[Saved entries]
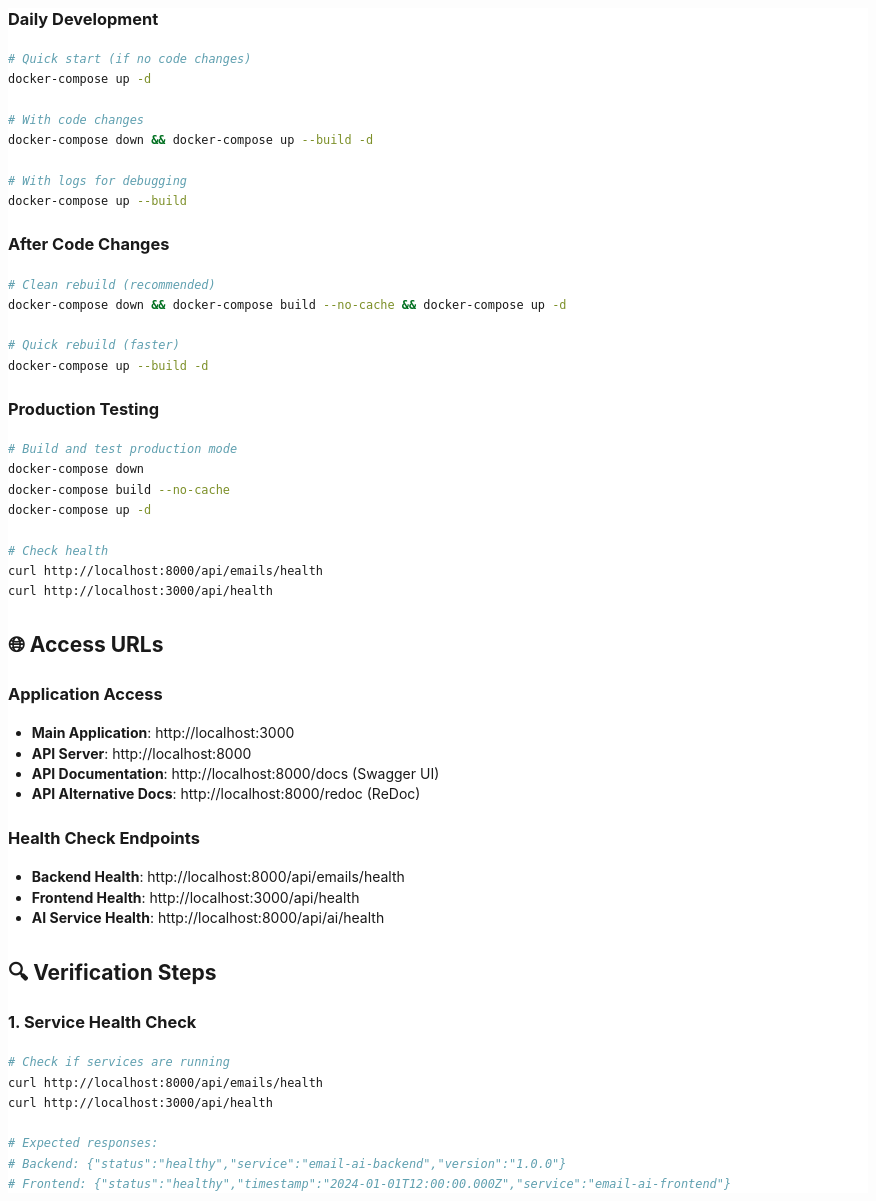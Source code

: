 ### **Daily Development**
```bash
# Quick start (if no code changes)
docker-compose up -d

# With code changes
docker-compose down && docker-compose up --build -d

# With logs for debugging
docker-compose up --build
```

### **After Code Changes**
```bash
# Clean rebuild (recommended)
docker-compose down && docker-compose build --no-cache && docker-compose up -d

# Quick rebuild (faster)
docker-compose up --build -d
```

### **Production Testing**
```bash
# Build and test production mode
docker-compose down
docker-compose build --no-cache
docker-compose up -d

# Check health
curl http://localhost:8000/api/emails/health
curl http://localhost:3000/api/health
```

## 🌐 Access URLs

### Application Access
- **Main Application**: http://localhost:3000
- **API Server**: http://localhost:8000
- **API Documentation**: http://localhost:8000/docs (Swagger UI)
- **API Alternative Docs**: http://localhost:8000/redoc (ReDoc)

### Health Check Endpoints
- **Backend Health**: http://localhost:8000/api/emails/health
- **Frontend Health**: http://localhost:3000/api/health
- **AI Service Health**: http://localhost:8000/api/ai/health

## 🔍 Verification Steps

### 1. **Service Health Check**
```bash
# Check if services are running
curl http://localhost:8000/api/emails/health
curl http://localhost:3000/api/health

# Expected responses:
# Backend: {"status":"healthy","service":"email-ai-backend","version":"1.0.0"}
# Frontend: {"status":"healthy","timestamp":"2024-01-01T12:00:00.000Z","service":"email-ai-frontend"}
```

Task item =
Please print the records above once more, word for word, omitting all pictures.

Answer area =
Source code

: ### **Daily Development**
```bash
# Quick start (if no code changes)
docker-compose up -d

# With code changes
docker-compose down && docker-compose up --build -d

# With logs for debugging
docker-compose up --build
```

### **After Code Changes**
```bash
# Clean rebuild (recommended)
docker-compose down && docker-compose build --no-cache && docker-compose up -d

# Quick rebuild (faster)
docker-compose up --build -d
```

### **Production Testing**
```bash
# Build and test production mode
docker-compose down
docker-compose build --no-cache
docker-compose up -d

# Check health
curl http://localhost:8000/api/emails/health
curl http://localhost:3000/api/health
```

## 🌐 Access URLs

### Application Access
- **Main Application**: http://localhost:3000
- **API Server**: http://localhost:8000
- **API Documentation**: http://localhost:8000/docs (Swagger UI)
- **API Alternative Docs**: http://localhost:8000/redoc (ReDoc)

### Health Check Endpoints
- **Backend Health**: http://localhost:8000/api/emails/health
- **Frontend Health**: http://localhost:3000/api/health
- **AI Service Health**: http://localhost:8000/api/ai/health

## 🔍 Verification Steps

### 1. **Service Health Check**
```bash
# Check if services are running
curl http://localhost:8000/api/emails/health
curl http://localhost:3000/api/health

# Expected responses:
# Backend: {"status":"healthy","service":"email-ai-backend","version":"1.0.0"}
# Frontend: {"status":"healthy","timestamp":"2024-01-01T12:00:00.000Z","service":"email-ai-frontend"}
```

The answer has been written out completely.